## EXERCISE
Transcribe all of the data exactly. Omit the pictures.

RECORDS SHOWN section start

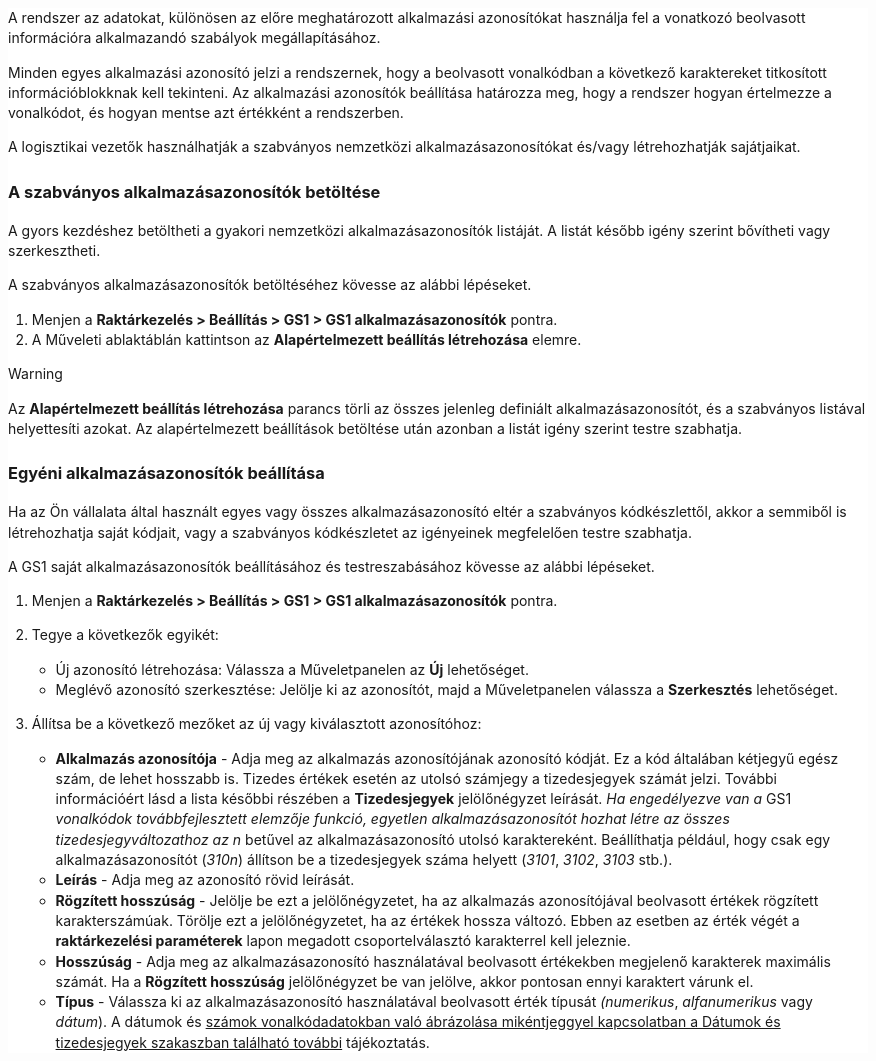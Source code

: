 A rendszer az adatokat, különösen az előre meghatározott alkalmazási azonosítókat használja fel a vonatkozó beolvasott információra alkalmazandó szabályok megállapításához.

Minden egyes alkalmazási azonosító jelzi a rendszernek, hogy a beolvasott vonalkódban a következő karaktereket titkosított információblokknak kell tekinteni. Az alkalmazási azonosítók beállítása határozza meg, hogy a rendszer hogyan értelmezze a vonalkódot, és hogyan mentse azt értékként a rendszerben.

A logisztikai vezetők használhatják a szabványos nemzetközi alkalmazásazonosítókat és/vagy létrehozhatják sajátjaikat.

### <a name="load-the-standard-application-identifiers"></a>A szabványos alkalmazásazonosítók betöltése

A gyors kezdéshez betöltheti a gyakori nemzetközi alkalmazásazonosítók listáját. A listát később igény szerint bővítheti vagy szerkesztheti.

A szabványos alkalmazásazonosítók betöltéséhez kövesse az alábbi lépéseket.

1. Menjen a **Raktárkezelés \> Beállítás \> GS1 \> GS1 alkalmazásazonosítók** pontra.
1. A Műveleti ablaktáblán kattintson az **Alapértelmezett beállítás létrehozása** elemre.

> [!WARNING]
> Az **Alapértelmezett beállítás létrehozása** parancs törli az összes jelenleg definiált alkalmazásazonosítót, és a szabványos listával helyettesíti azokat. Az alapértelmezett beállítások betöltése után azonban a listát igény szerint testre szabhatja.

### <a name="set-up-custom-application-identifiers"></a>Egyéni alkalmazásazonosítók beállítása

Ha az Ön vállalata által használt egyes vagy összes alkalmazásazonosító eltér a szabványos kódkészlettől, akkor a semmiből is létrehozhatja saját kódjait, vagy a szabványos kódkészletet az igényeinek megfelelően testre szabhatja.

A GS1 saját alkalmazásazonosítók beállításához és testreszabásához kövesse az alábbi lépéseket.

1. Menjen a **Raktárkezelés \> Beállítás \> GS1 \> GS1 alkalmazásazonosítók** pontra.
1. Tegye a következők egyikét:

    - Új azonosító létrehozása: Válassza a Műveletpanelen az **Új** lehetőséget.
    - Meglévő azonosító szerkesztése: Jelölje ki az azonosítót, majd a Műveletpanelen válassza a **Szerkesztés** lehetőséget.

1. Állítsa be a következő mezőket az új vagy kiválasztott azonosítóhoz:

    - **Alkalmazás azonosítója** - Adja meg az alkalmazás azonosítójának azonosító kódját. Ez a kód általában kétjegyű egész szám, de lehet hosszabb is. Tizedes értékek esetén az utolsó számjegy a tizedesjegyek számát jelzi. További információért lásd a lista későbbi részében a **Tizedesjegyek** jelölőnégyzet leírását. *Ha engedélyezve van a* GS1 *vonalkódok továbbfejlesztett elemzője funkció, egyetlen alkalmazásazonosítót hozhat létre az összes tizedesjegyváltozathoz az n* betűvel az alkalmazásazonosító utolsó karaktereként. Beállíthatja például, hogy csak egy alkalmazásazonosítót (*310n*) állítson be a tizedesjegyek száma helyett (*3101*, *3102*, *3103* stb.).
    - **Leírás** - Adja meg az azonosító rövid leírását.
    - **Rögzített hosszúság** - Jelölje be ezt a jelölőnégyzetet, ha az alkalmazás azonosítójával beolvasott értékek rögzített karakterszámúak. Törölje ezt a jelölőnégyzetet, ha az értékek hossza változó. Ebben az esetben az érték végét a **raktárkezelési paraméterek** lapon megadott csoportelválasztó karakterrel kell jeleznie.
    - **Hosszúság** - Adja meg az alkalmazásazonosító használatával beolvasott értékekben megjelenő karakterek maximális számát. Ha a **Rögzített hosszúság** jelölőnégyzet be van jelölve, akkor pontosan ennyi karaktert várunk el.
    - **Típus** - Válassza ki az alkalmazásazonosító használatával beolvasott érték típusát *(numerikus*, *alfanumerikus* vagy *dátum*). A dátumok és [számok vonalkódadatokban való ábrázolása mikéntjeggyel kapcsolatban a Dátumok és tizedesjegyek szakaszban található további](#dates-and-decimal-numbers) tájékoztatás.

RECORDS SHOWN section end

## REPLY
Source code

: A rendszer az adatokat, különösen az előre meghatározott alkalmazási azonosítókat használja fel a vonatkozó beolvasott információra alkalmazandó szabályok megállapításához.

Minden egyes alkalmazási azonosító jelzi a rendszernek, hogy a beolvasott vonalkódban a következő karaktereket titkosított információblokknak kell tekinteni. Az alkalmazási azonosítók beállítása határozza meg, hogy a rendszer hogyan értelmezze a vonalkódot, és hogyan mentse azt értékként a rendszerben.

A logisztikai vezetők használhatják a szabványos nemzetközi alkalmazásazonosítókat és/vagy létrehozhatják sajátjaikat.

### <a name="load-the-standard-application-identifiers"></a>A szabványos alkalmazásazonosítók betöltése

A gyors kezdéshez betöltheti a gyakori nemzetközi alkalmazásazonosítók listáját. A listát később igény szerint bővítheti vagy szerkesztheti.

A szabványos alkalmazásazonosítók betöltéséhez kövesse az alábbi lépéseket.

1. Menjen a **Raktárkezelés \> Beállítás \> GS1 \> GS1 alkalmazásazonosítók** pontra.
1. A Műveleti ablaktáblán kattintson az **Alapértelmezett beállítás létrehozása** elemre.

> [!WARNING]
> Az **Alapértelmezett beállítás létrehozása** parancs törli az összes jelenleg definiált alkalmazásazonosítót, és a szabványos listával helyettesíti azokat. Az alapértelmezett beállítások betöltése után azonban a listát igény szerint testre szabhatja.

### <a name="set-up-custom-application-identifiers"></a>Egyéni alkalmazásazonosítók beállítása

Ha az Ön vállalata által használt egyes vagy összes alkalmazásazonosító eltér a szabványos kódkészlettől, akkor a semmiből is létrehozhatja saját kódjait, vagy a szabványos kódkészletet az igényeinek megfelelően testre szabhatja.

A GS1 saját alkalmazásazonosítók beállításához és testreszabásához kövesse az alábbi lépéseket.

1. Menjen a **Raktárkezelés \> Beállítás \> GS1 \> GS1 alkalmazásazonosítók** pontra.
1. Tegye a következők egyikét:

    - Új azonosító létrehozása: Válassza a Műveletpanelen az **Új** lehetőséget.
    - Meglévő azonosító szerkesztése: Jelölje ki az azonosítót, majd a Műveletpanelen válassza a **Szerkesztés** lehetőséget.

1. Állítsa be a következő mezőket az új vagy kiválasztott azonosítóhoz:

    - **Alkalmazás azonosítója** - Adja meg az alkalmazás azonosítójának azonosító kódját. Ez a kód általában kétjegyű egész szám, de lehet hosszabb is. Tizedes értékek esetén az utolsó számjegy a tizedesjegyek számát jelzi. További információért lásd a lista későbbi részében a **Tizedesjegyek** jelölőnégyzet leírását. *Ha engedélyezve van a* GS1 *vonalkódok továbbfejlesztett elemzője funkció, egyetlen alkalmazásazonosítót hozhat létre az összes tizedesjegyváltozathoz az n* betűvel az alkalmazásazonosító utolsó karaktereként. Beállíthatja például, hogy csak egy alkalmazásazonosítót (*310n*) állítson be a tizedesjegyek száma helyett (*3101*, *3102*, *3103* stb.).
    - **Leírás** - Adja meg az azonosító rövid leírását.
    - **Rögzített hosszúság** - Jelölje be ezt a jelölőnégyzetet, ha az alkalmazás azonosítójával beolvasott értékek rögzített karakterszámúak. Törölje ezt a jelölőnégyzetet, ha az értékek hossza változó. Ebben az esetben az érték végét a **raktárkezelési paraméterek** lapon megadott csoportelválasztó karakterrel kell jeleznie.
    - **Hosszúság** - Adja meg az alkalmazásazonosító használatával beolvasott értékekben megjelenő karakterek maximális számát. Ha a **Rögzített hosszúság** jelölőnégyzet be van jelölve, akkor pontosan ennyi karaktert várunk el.
    - **Típus** - Válassza ki az alkalmazásazonosító használatával beolvasott érték típusát *(numerikus*, *alfanumerikus* vagy *dátum*). A dátumok és [számok vonalkódadatokban való ábrázolása mikéntjeggyel kapcsolatban a Dátumok és tizedesjegyek szakaszban található további](#dates-and-decimal-numbers) tájékoztatás.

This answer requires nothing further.